§ **WHAT YOU ARE ASKED TO DO**
Scan the records for "tout". Show the matching lines.

START EXTRACTED ENTRIES

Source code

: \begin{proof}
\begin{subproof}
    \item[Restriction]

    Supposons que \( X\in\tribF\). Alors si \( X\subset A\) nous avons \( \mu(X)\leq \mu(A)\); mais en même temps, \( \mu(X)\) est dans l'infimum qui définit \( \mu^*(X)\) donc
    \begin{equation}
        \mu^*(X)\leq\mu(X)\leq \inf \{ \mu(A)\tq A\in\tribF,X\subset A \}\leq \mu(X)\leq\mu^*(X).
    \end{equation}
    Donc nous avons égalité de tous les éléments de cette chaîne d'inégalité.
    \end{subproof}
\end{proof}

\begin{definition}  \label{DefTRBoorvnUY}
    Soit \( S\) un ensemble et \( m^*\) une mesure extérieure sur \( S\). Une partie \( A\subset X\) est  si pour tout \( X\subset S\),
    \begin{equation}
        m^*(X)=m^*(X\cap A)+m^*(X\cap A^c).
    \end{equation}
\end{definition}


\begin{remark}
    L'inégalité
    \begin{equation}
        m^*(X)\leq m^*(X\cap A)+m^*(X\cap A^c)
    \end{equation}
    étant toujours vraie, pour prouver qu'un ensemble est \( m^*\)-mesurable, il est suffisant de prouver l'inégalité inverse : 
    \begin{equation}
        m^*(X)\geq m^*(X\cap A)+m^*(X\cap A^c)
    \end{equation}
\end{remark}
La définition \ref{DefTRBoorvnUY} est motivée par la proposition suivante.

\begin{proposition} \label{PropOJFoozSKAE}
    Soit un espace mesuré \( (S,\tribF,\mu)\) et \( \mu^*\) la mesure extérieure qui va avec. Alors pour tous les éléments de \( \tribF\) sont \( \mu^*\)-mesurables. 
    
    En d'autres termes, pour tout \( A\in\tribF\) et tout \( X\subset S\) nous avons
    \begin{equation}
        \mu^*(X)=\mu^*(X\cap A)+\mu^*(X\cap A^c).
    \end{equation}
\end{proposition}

END EXTRACTED ENTRIES

§ **WORKED SOLUTION**
    Soit \( S\) un ensemble et \( m^*\) une mesure extérieure sur \( S\). Une partie \( A\subset X\) est  si pour tout \( X\subset S\),
    En d'autres termes, pour tout \( A\in\tribF\) et tout \( X\subset S\) nous avons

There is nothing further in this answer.